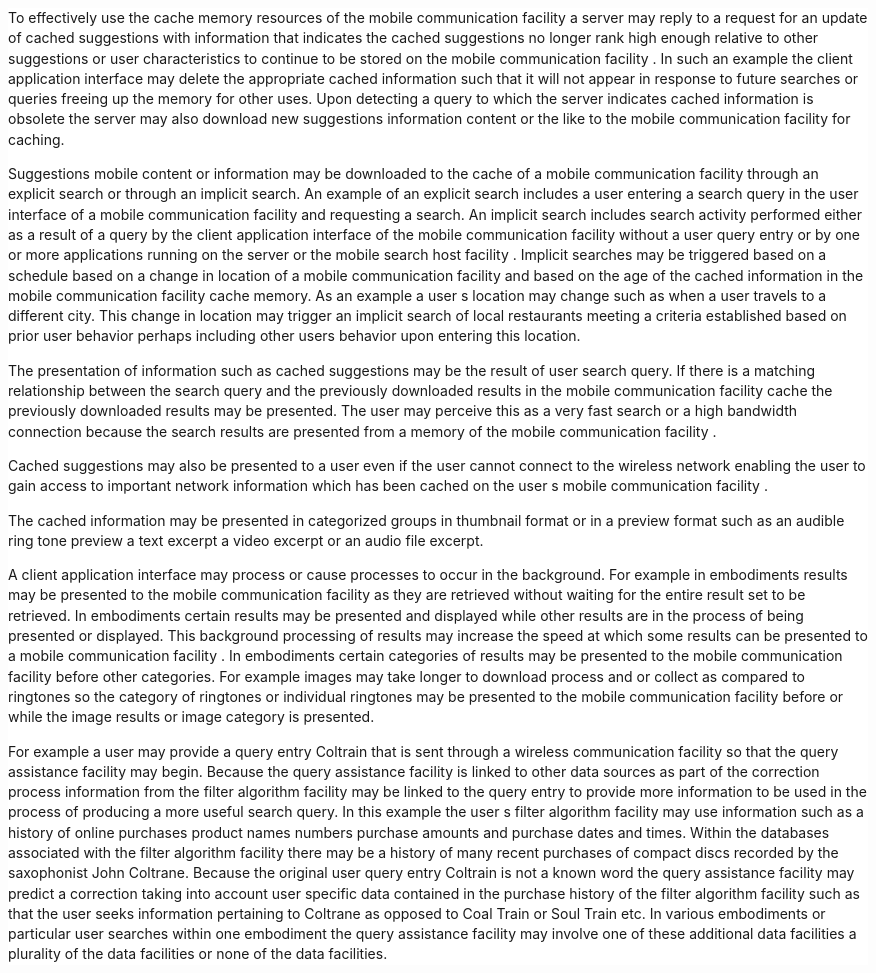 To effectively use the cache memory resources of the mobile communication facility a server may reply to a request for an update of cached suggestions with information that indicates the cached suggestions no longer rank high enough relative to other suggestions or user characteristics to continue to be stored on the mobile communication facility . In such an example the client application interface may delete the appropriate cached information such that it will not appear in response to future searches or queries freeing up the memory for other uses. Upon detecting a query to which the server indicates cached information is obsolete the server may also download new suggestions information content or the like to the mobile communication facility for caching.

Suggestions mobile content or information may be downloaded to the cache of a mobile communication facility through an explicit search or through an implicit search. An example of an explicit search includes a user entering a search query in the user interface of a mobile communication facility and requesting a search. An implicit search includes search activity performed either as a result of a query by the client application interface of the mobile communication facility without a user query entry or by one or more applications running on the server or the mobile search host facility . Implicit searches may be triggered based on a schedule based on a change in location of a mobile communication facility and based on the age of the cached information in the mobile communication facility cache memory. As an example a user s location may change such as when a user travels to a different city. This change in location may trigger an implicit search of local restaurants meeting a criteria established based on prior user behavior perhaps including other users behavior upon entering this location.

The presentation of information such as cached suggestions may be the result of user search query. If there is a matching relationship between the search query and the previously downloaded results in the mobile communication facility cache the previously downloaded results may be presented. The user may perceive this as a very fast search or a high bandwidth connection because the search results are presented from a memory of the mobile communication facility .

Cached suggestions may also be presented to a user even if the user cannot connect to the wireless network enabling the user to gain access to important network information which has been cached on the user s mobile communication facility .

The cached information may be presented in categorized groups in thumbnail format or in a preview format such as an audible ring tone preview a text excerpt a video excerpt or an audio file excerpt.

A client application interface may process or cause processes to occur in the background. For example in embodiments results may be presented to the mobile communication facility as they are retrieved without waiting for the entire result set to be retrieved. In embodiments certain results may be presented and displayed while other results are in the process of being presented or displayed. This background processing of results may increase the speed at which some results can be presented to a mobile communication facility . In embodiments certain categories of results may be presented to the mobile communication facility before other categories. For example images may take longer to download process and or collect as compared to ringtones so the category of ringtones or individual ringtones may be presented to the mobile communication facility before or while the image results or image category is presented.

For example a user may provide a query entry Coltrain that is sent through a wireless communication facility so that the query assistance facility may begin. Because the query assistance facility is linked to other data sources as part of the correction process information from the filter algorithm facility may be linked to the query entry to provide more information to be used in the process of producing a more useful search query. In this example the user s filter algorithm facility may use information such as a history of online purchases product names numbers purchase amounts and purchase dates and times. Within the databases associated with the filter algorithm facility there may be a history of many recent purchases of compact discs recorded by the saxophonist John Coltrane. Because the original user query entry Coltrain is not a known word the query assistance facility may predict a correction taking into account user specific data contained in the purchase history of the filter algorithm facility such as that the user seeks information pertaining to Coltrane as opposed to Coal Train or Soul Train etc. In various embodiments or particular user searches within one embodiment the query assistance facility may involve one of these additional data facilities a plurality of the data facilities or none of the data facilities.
☆ ☆ ☆
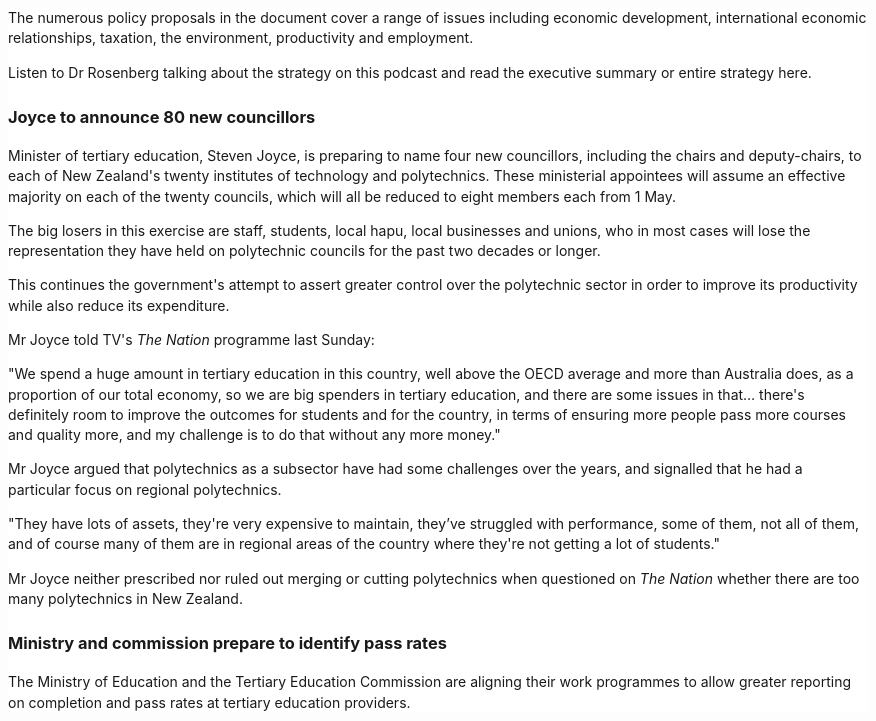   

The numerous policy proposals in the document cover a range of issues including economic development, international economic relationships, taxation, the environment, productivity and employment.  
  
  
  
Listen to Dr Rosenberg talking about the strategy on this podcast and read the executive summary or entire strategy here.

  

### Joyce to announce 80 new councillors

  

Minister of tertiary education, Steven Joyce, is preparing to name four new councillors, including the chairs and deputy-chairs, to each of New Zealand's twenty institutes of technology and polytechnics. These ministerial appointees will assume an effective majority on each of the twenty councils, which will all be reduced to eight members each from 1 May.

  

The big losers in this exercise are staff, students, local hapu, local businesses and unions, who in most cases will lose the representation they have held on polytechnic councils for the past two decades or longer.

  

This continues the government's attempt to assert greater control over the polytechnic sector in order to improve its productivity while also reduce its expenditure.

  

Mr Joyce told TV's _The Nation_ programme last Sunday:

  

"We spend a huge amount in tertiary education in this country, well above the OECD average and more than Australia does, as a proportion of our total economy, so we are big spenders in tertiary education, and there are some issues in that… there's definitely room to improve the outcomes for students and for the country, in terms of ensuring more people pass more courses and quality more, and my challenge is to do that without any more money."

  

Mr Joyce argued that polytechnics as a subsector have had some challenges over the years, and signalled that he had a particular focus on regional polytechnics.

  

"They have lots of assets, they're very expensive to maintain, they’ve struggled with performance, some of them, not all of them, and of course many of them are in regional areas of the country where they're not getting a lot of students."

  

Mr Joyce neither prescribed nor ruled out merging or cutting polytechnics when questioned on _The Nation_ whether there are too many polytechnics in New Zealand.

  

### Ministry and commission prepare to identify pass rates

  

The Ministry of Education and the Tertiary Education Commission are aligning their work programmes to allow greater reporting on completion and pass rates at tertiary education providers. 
☆ ☆ ☆
The range runs from the line above containing "Cached suggestions may also" to the line containing "A client application", inclusive. Restate those lines word for word and no others.

Cached suggestions may also be presented to a user even if the user cannot connect to the wireless network enabling the user to gain access to important network information which has been cached on the user s mobile communication facility .

The cached information may be presented in categorized groups in thumbnail format or in a preview format such as an audible ring tone preview a text excerpt a video excerpt or an audio file excerpt.

A client application interface may process or cause processes to occur in the background. For example in embodiments results may be presented to the mobile communication facility as they are retrieved without waiting for the entire result set to be retrieved. In embodiments certain results may be presented and displayed while other results are in the process of being presented or displayed. This background processing of results may increase the speed at which some results can be presented to a mobile communication facility . In embodiments certain categories of results may be presented to the mobile communication facility before other categories. For example images may take longer to download process and or collect as compared to ringtones so the category of ringtones or individual ringtones may be presented to the mobile communication facility before or while the image results or image category is presented.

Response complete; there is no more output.